● WHAT THIS TASK INVOLVES
Under this line are the records; write out word for word the part that begins at the line containing "person that eats" and ends at the line containing "nakedness: I am the LORD.", and no more.

● RECORD SET

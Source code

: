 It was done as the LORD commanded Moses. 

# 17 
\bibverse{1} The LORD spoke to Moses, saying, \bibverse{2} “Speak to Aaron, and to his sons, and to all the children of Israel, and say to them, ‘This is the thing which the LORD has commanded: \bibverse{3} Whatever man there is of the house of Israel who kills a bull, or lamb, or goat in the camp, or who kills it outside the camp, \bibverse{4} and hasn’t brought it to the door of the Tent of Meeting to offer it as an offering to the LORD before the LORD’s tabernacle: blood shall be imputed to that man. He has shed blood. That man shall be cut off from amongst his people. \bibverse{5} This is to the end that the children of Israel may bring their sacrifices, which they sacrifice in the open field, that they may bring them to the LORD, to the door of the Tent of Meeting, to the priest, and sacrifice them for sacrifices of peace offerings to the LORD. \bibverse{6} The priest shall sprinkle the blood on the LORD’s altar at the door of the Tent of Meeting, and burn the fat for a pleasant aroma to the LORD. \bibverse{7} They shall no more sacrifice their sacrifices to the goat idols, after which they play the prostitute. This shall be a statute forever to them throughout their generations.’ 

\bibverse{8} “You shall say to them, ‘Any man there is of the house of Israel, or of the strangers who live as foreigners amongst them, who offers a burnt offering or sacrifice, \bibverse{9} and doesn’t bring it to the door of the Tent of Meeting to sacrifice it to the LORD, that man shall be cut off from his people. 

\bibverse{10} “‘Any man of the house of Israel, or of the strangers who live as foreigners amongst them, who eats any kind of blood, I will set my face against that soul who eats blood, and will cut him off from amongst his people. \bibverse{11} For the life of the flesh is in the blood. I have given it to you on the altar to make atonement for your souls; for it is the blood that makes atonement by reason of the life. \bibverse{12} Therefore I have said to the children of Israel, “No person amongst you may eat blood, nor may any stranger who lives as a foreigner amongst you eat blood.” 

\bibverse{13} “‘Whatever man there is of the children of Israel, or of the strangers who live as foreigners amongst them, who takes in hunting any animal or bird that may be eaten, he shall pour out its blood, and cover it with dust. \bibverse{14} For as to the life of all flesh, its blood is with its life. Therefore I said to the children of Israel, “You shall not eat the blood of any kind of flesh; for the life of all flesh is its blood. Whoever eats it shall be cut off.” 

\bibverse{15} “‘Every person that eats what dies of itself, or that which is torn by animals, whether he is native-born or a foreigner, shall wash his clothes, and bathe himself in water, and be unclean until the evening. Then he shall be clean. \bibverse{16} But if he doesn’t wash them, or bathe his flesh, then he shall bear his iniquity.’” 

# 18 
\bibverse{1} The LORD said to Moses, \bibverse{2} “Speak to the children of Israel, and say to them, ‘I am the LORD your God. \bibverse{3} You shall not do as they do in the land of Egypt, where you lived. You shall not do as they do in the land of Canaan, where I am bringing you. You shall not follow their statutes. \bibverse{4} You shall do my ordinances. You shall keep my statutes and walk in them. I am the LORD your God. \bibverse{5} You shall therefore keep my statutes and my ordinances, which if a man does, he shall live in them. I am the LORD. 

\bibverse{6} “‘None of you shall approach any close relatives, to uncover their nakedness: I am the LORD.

* * *

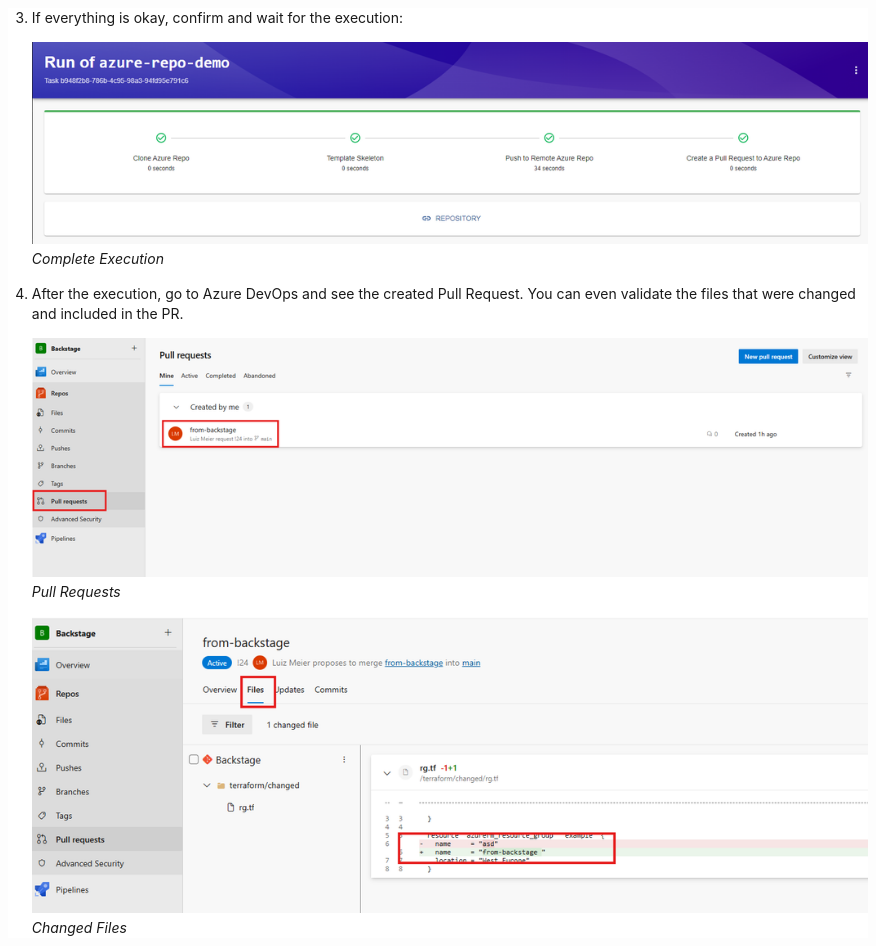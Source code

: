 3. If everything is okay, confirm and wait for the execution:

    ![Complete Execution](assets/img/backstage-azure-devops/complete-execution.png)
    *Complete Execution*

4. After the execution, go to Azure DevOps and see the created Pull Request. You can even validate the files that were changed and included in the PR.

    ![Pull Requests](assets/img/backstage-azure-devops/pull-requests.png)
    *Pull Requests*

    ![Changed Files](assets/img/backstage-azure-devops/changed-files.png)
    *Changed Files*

● FINISHED TASK
\bibverse{15} “‘Every person that eats what dies of itself, or that which is torn by animals, whether he is native-born or a foreigner, shall wash his clothes, and bathe himself in water, and be unclean until the evening. Then he shall be clean. \bibverse{16} But if he doesn’t wash them, or bathe his flesh, then he shall bear his iniquity.’” 

# 18 
\bibverse{1} The LORD said to Moses, \bibverse{2} “Speak to the children of Israel, and say to them, ‘I am the LORD your God. \bibverse{3} You shall not do as they do in the land of Egypt, where you lived. You shall not do as they do in the land of Canaan, where I am bringing you. You shall not follow their statutes. \bibverse{4} You shall do my ordinances. You shall keep my statutes and walk in them. I am the LORD your God. \bibverse{5} You shall therefore keep my statutes and my ordinances, which if a man does, he shall live in them. I am the LORD. 

\bibverse{6} “‘None of you shall approach any close relatives, to uncover their nakedness: I am the LORD.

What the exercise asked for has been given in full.